Addiction, it seems, comes with its own brain chemistry. The counter-intuitive part is where the addict gets less pleasure, not more, than the Normals, from whatever it is. Addicts don't do dopamine as well as the straights, and it's dopamine that gives you that, well, whatever it is that you feel when you have sex, or see your baby, or whatever. I have no idea, because I don't feel it. All that stuff Normals think is wonderful and pleasant and makes their days worth living through get this reaction from me: "well, uh, it's... okay. I guess. Yeah. It was all right." And that's not because I'm trying to be cool or am afraid of showing my emotions or can't engage with the world or any of that guilt-tripping therapy crap - it's because I don't get the chemical high the Normals do.
I don't do oxytocin either, and if you don't produce or respond well to oxytocin, you're not going to experience a lot of bonding urges. It's not fear of commitment, or being vulnerable, or being known, or being rejected or any of that blame-the-victim therapy garbage - it's because I don't get the bonding chemical surge and reaction that Normals do.
If I were inside a Normal's body, I'd feel like I was blissed-out by the slightest thing. If they were inside mine, they would feel that they had gone to a hell where everything was an effort and nothing was a pleasure, and a shoulder-slumping weights of willpower was needed to do the simplest thing.

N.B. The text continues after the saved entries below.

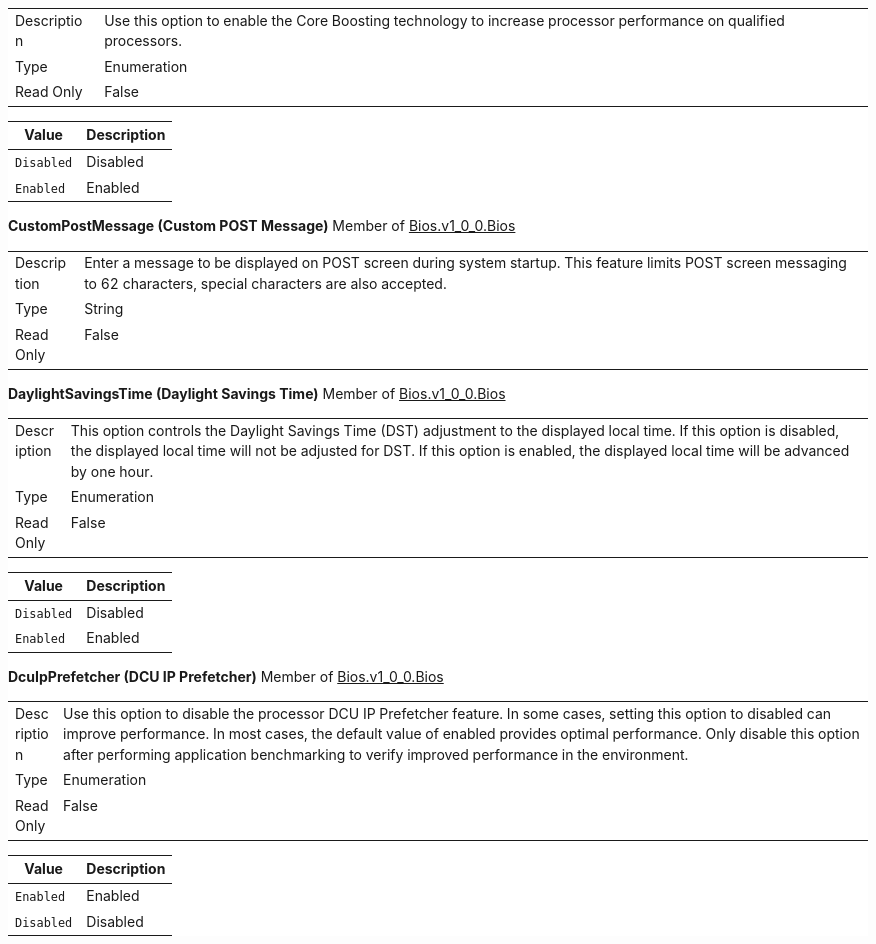 | | |
|---|---|
|Description|Use this option to enable the Core Boosting technology to increase processor performance on qualified processors. |
|Type|Enumeration|
|Read Only|False|

|Value|Description|
|---|---|
|`Disabled`|Disabled|
|`Enabled`|Enabled|

**CustomPostMessage (Custom POST Message)**
Member of [Bios.v1\_0\_0.Bios](#bios)

| | |
|---|---|
|Description|Enter a message to be displayed on POST screen during system startup. This feature limits POST screen messaging to 62 characters, special characters are also accepted.|
|Type|String|
|Read Only|False|

**DaylightSavingsTime (Daylight Savings Time)**
Member of [Bios.v1\_0\_0.Bios](#bios)

| | |
|---|---|
|Description|This option controls the Daylight Savings Time (DST) adjustment to the displayed local time.  If this option is disabled, the displayed local time will not be adjusted for DST.  If this option is enabled, the displayed local time will be advanced by one hour.|
|Type|Enumeration|
|Read Only|False|

|Value|Description|
|---|---|
|`Disabled`|Disabled|
|`Enabled`|Enabled|

**DcuIpPrefetcher (DCU IP Prefetcher)**
Member of [Bios.v1\_0\_0.Bios](#bios)

| | |
|---|---|
|Description|Use this option to disable the processor DCU IP Prefetcher feature. In some cases, setting this option to disabled can improve performance. In most cases, the default value of enabled provides optimal performance. Only disable this option after performing application benchmarking to verify improved performance in the environment. |
|Type|Enumeration|
|Read Only|False|

|Value|Description|
|---|---|
|`Enabled`|Enabled|
|`Disabled`|Disabled|
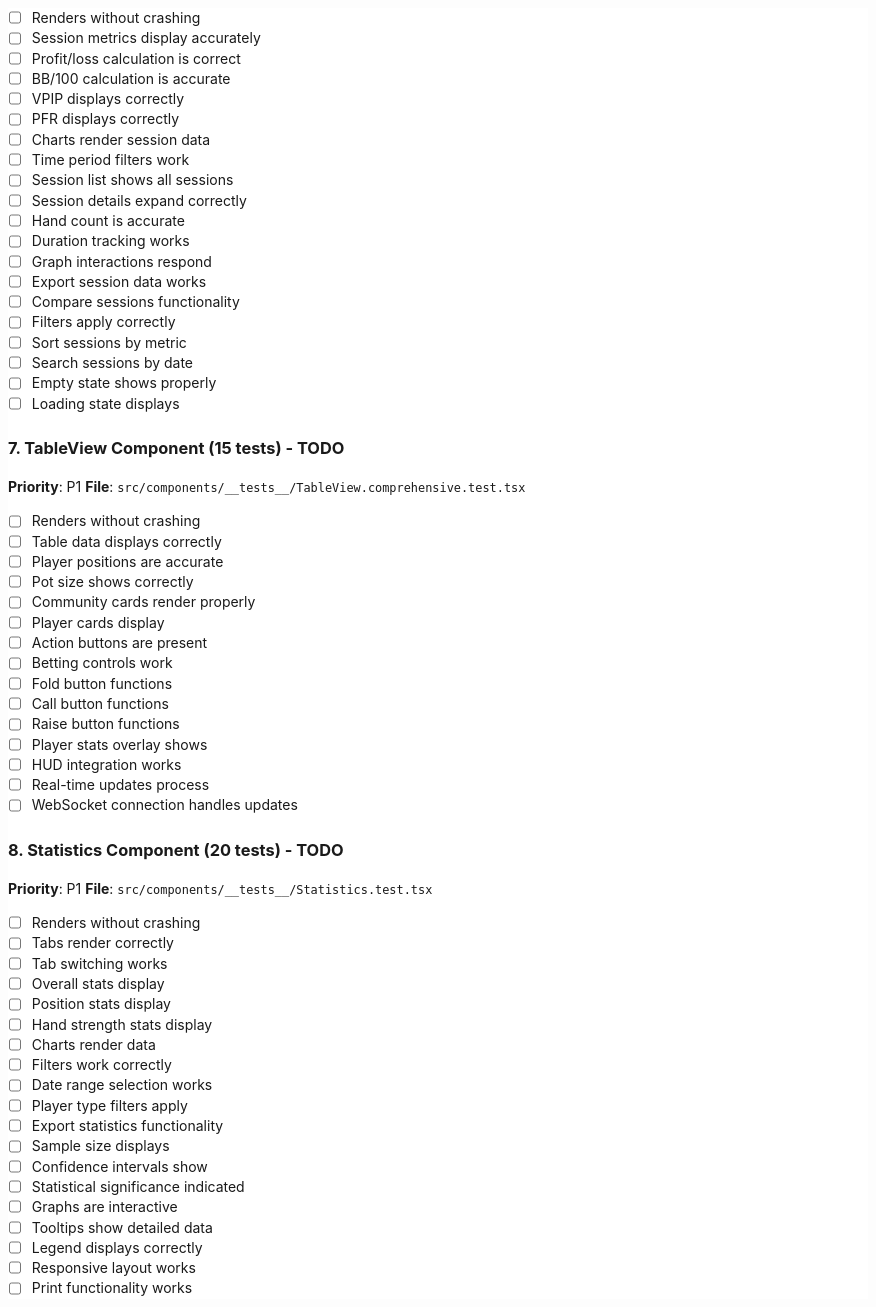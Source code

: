 - [ ] Renders without crashing
- [ ] Session metrics display accurately
- [ ] Profit/loss calculation is correct
- [ ] BB/100 calculation is accurate
- [ ] VPIP displays correctly
- [ ] PFR displays correctly
- [ ] Charts render session data
- [ ] Time period filters work
- [ ] Session list shows all sessions
- [ ] Session details expand correctly
- [ ] Hand count is accurate
- [ ] Duration tracking works
- [ ] Graph interactions respond
- [ ] Export session data works
- [ ] Compare sessions functionality
- [ ] Filters apply correctly
- [ ] Sort sessions by metric
- [ ] Search sessions by date
- [ ] Empty state shows properly
- [ ] Loading state displays

### 7. TableView Component (15 tests) - TODO
**Priority**: P1
**File**: `src/components/__tests__/TableView.comprehensive.test.tsx`

- [ ] Renders without crashing
- [ ] Table data displays correctly
- [ ] Player positions are accurate
- [ ] Pot size shows correctly
- [ ] Community cards render properly
- [ ] Player cards display
- [ ] Action buttons are present
- [ ] Betting controls work
- [ ] Fold button functions
- [ ] Call button functions
- [ ] Raise button functions
- [ ] Player stats overlay shows
- [ ] HUD integration works
- [ ] Real-time updates process
- [ ] WebSocket connection handles updates

### 8. Statistics Component (20 tests) - TODO
**Priority**: P1
**File**: `src/components/__tests__/Statistics.test.tsx`

- [ ] Renders without crashing
- [ ] Tabs render correctly
- [ ] Tab switching works
- [ ] Overall stats display
- [ ] Position stats display
- [ ] Hand strength stats display
- [ ] Charts render data
- [ ] Filters work correctly
- [ ] Date range selection works
- [ ] Player type filters apply
- [ ] Export statistics functionality
- [ ] Sample size displays
- [ ] Confidence intervals show
- [ ] Statistical significance indicated
- [ ] Graphs are interactive
- [ ] Tooltips show detailed data
- [ ] Legend displays correctly
- [ ] Responsive layout works
- [ ] Print functionality works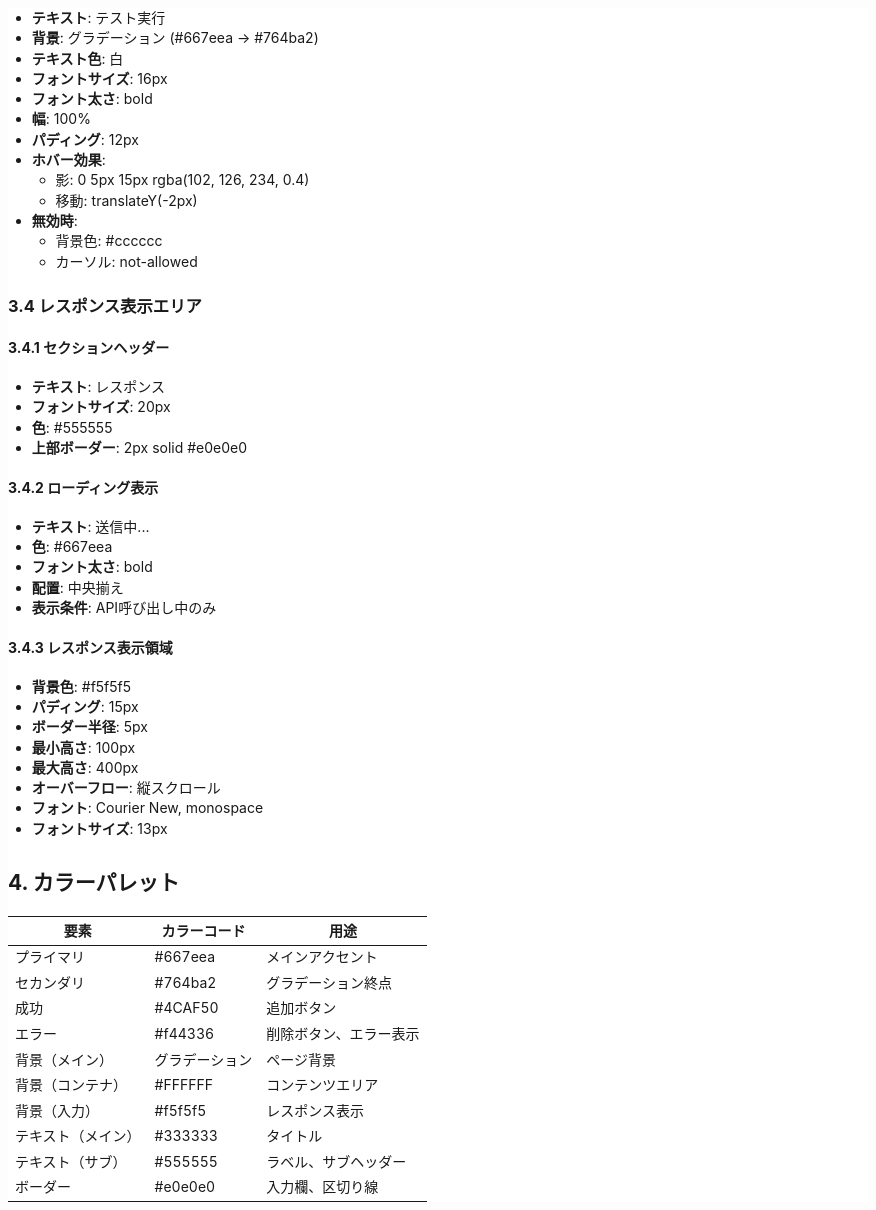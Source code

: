 - **テキスト**: テスト実行
- **背景**: グラデーション (#667eea → #764ba2)
- **テキスト色**: 白
- **フォントサイズ**: 16px
- **フォント太さ**: bold
- **幅**: 100%
- **パディング**: 12px
- **ホバー効果**:
  - 影: 0 5px 15px rgba(102, 126, 234, 0.4)
  - 移動: translateY(-2px)
- **無効時**:
  - 背景色: #cccccc
  - カーソル: not-allowed

### 3.4 レスポンス表示エリア

#### 3.4.1 セクションヘッダー
- **テキスト**: レスポンス
- **フォントサイズ**: 20px
- **色**: #555555
- **上部ボーダー**: 2px solid #e0e0e0

#### 3.4.2 ローディング表示
- **テキスト**: 送信中...
- **色**: #667eea
- **フォント太さ**: bold
- **配置**: 中央揃え
- **表示条件**: API呼び出し中のみ

#### 3.4.3 レスポンス表示領域
- **背景色**: #f5f5f5
- **パディング**: 15px
- **ボーダー半径**: 5px
- **最小高さ**: 100px
- **最大高さ**: 400px
- **オーバーフロー**: 縦スクロール
- **フォント**: Courier New, monospace
- **フォントサイズ**: 13px

## 4. カラーパレット

| 要素 | カラーコード | 用途 |
|------|------------|------|
| プライマリ | #667eea | メインアクセント |
| セカンダリ | #764ba2 | グラデーション終点 |
| 成功 | #4CAF50 | 追加ボタン |
| エラー | #f44336 | 削除ボタン、エラー表示 |
| 背景（メイン） | グラデーション | ページ背景 |
| 背景（コンテナ） | #FFFFFF | コンテンツエリア |
| 背景（入力） | #f5f5f5 | レスポンス表示 |
| テキスト（メイン） | #333333 | タイトル |
| テキスト（サブ） | #555555 | ラベル、サブヘッダー |
| ボーダー | #e0e0e0 | 入力欄、区切り線 |
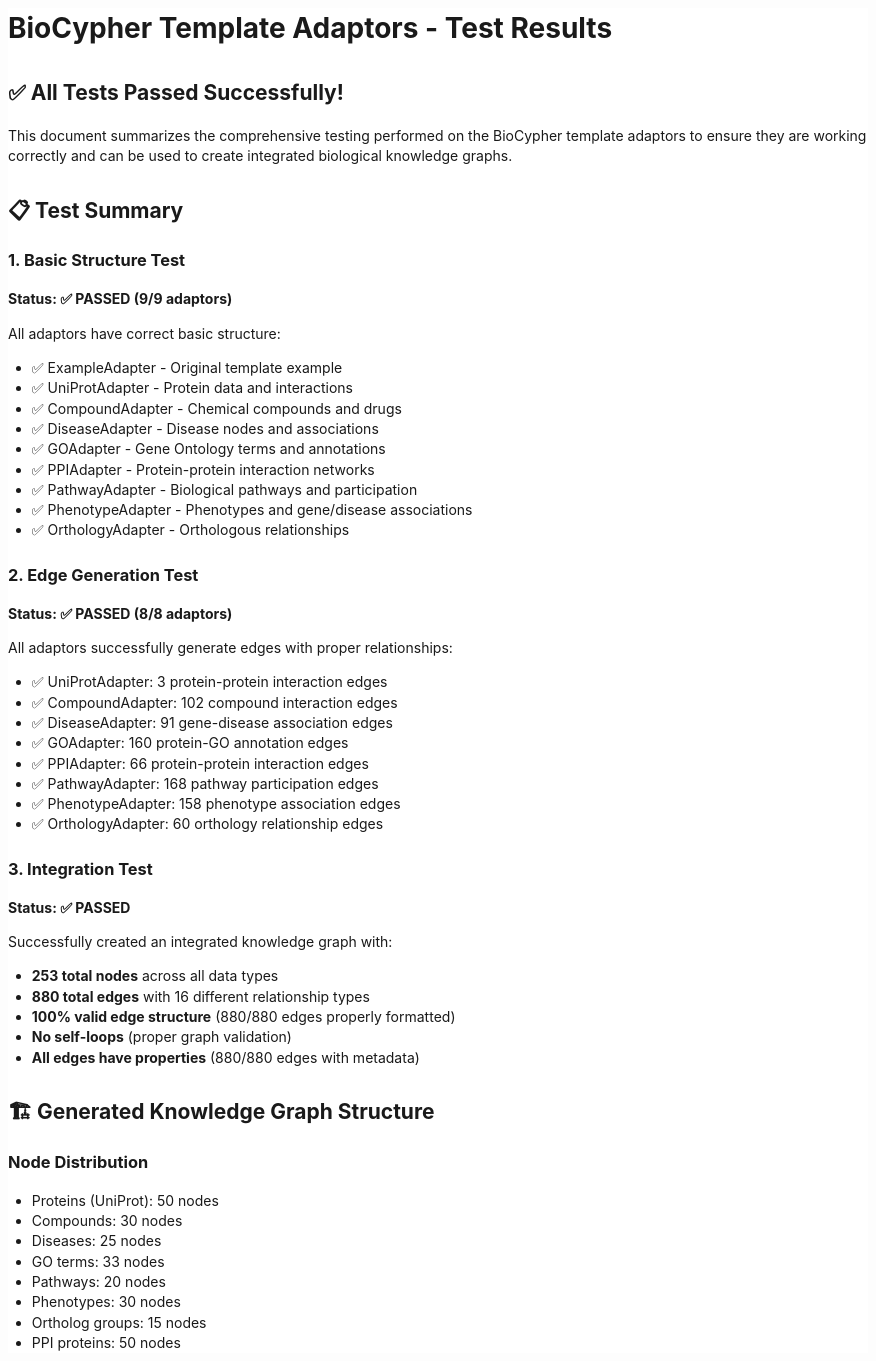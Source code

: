 # BioCypher Template Adaptors - Test Results

## ✅ All Tests Passed Successfully!

This document summarizes the comprehensive testing performed on the BioCypher template adaptors to ensure they are working correctly and can be used to create integrated biological knowledge graphs.

## 📋 Test Summary

### 1. Basic Structure Test
**Status: ✅ PASSED (9/9 adaptors)**

All adaptors have correct basic structure:
- ✅ ExampleAdapter - Original template example
- ✅ UniProtAdapter - Protein data and interactions
- ✅ CompoundAdapter - Chemical compounds and drugs
- ✅ DiseaseAdapter - Disease nodes and associations
- ✅ GOAdapter - Gene Ontology terms and annotations
- ✅ PPIAdapter - Protein-protein interaction networks
- ✅ PathwayAdapter - Biological pathways and participation
- ✅ PhenotypeAdapter - Phenotypes and gene/disease associations
- ✅ OrthologyAdapter - Orthologous relationships

### 2. Edge Generation Test
**Status: ✅ PASSED (8/8 adaptors)**

All adaptors successfully generate edges with proper relationships:
- ✅ UniProtAdapter: 3 protein-protein interaction edges
- ✅ CompoundAdapter: 102 compound interaction edges
- ✅ DiseaseAdapter: 91 gene-disease association edges
- ✅ GOAdapter: 160 protein-GO annotation edges
- ✅ PPIAdapter: 66 protein-protein interaction edges
- ✅ PathwayAdapter: 168 pathway participation edges
- ✅ PhenotypeAdapter: 158 phenotype association edges
- ✅ OrthologyAdapter: 60 orthology relationship edges

### 3. Integration Test
**Status: ✅ PASSED**

Successfully created an integrated knowledge graph with:
- **253 total nodes** across all data types
- **880 total edges** with 16 different relationship types
- **100% valid edge structure** (880/880 edges properly formatted)
- **No self-loops** (proper graph validation)
- **All edges have properties** (880/880 edges with metadata)

## 🏗️ Generated Knowledge Graph Structure

### Node Distribution
- Proteins (UniProt): 50 nodes
- Compounds: 30 nodes  
- Diseases: 25 nodes
- GO terms: 33 nodes
- Pathways: 20 nodes
- Phenotypes: 30 nodes
- Ortholog groups: 15 nodes
- PPI proteins: 50 nodes
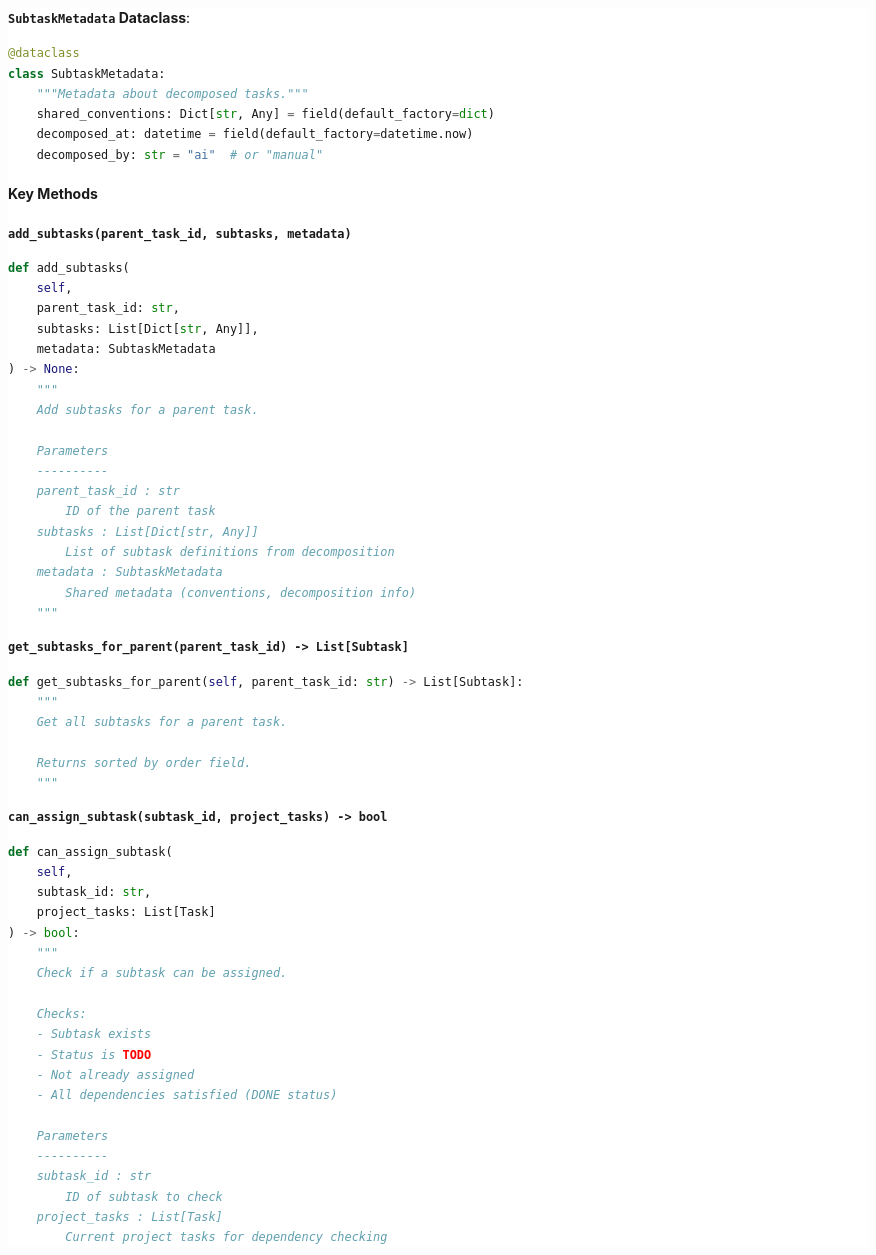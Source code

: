 **`SubtaskMetadata` Dataclass**:
```python
@dataclass
class SubtaskMetadata:
    """Metadata about decomposed tasks."""
    shared_conventions: Dict[str, Any] = field(default_factory=dict)
    decomposed_at: datetime = field(default_factory=datetime.now)
    decomposed_by: str = "ai"  # or "manual"
```

#### Key Methods

**`add_subtasks(parent_task_id, subtasks, metadata)`**
```python
def add_subtasks(
    self,
    parent_task_id: str,
    subtasks: List[Dict[str, Any]],
    metadata: SubtaskMetadata
) -> None:
    """
    Add subtasks for a parent task.

    Parameters
    ----------
    parent_task_id : str
        ID of the parent task
    subtasks : List[Dict[str, Any]]
        List of subtask definitions from decomposition
    metadata : SubtaskMetadata
        Shared metadata (conventions, decomposition info)
    """
```

**`get_subtasks_for_parent(parent_task_id) -> List[Subtask]`**
```python
def get_subtasks_for_parent(self, parent_task_id: str) -> List[Subtask]:
    """
    Get all subtasks for a parent task.

    Returns sorted by order field.
    """
```

**`can_assign_subtask(subtask_id, project_tasks) -> bool`**
```python
def can_assign_subtask(
    self,
    subtask_id: str,
    project_tasks: List[Task]
) -> bool:
    """
    Check if a subtask can be assigned.

    Checks:
    - Subtask exists
    - Status is TODO
    - Not already assigned
    - All dependencies satisfied (DONE status)

    Parameters
    ----------
    subtask_id : str
        ID of subtask to check
    project_tasks : List[Task]
        Current project tasks for dependency checking
```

Linden says that the research suggests that what keeps the addict going isn't the pleasure - that's what keeps the Normals going. That feels like my life. The addict keeps going on anticipation. Addicts hope against all experience that the next time will feel, not better, but whatever it is they are supposed to feel to make it all worthwhile. Whatever it is the Normals feel. We never do feel it: drugs, booze, food, a moment of peace and tranquility under a blue sky - these are all respites from the weariness, the un-satisfaction, the sheer effort of grinding out day after day for no good feelings whatsoever.
This explains why the majority of people are over-weight, under-exercised, don't go beyond pop-culture, are innumerate, and so incredibly self-satisfied: they are blissed out just from waking up. Achievement takes a huge capacity for dissatisfaction, and you can't be dissatisfied with a brain full of dopamine making you feel good at the slightest trivial thing you do.
I'd rather be sober than drunk, clean rather than high, single than divorced or in a worn-out marriage, and if you knew what Normals look like to me, you would not want to be a Normal. But anticipation only works until the day you stop believing, then the weariness sets in. That's where I am now. I don't believe that anything will make me feel better, or even make me feel anything except
uncomfortably numb. And I don't know when it changed.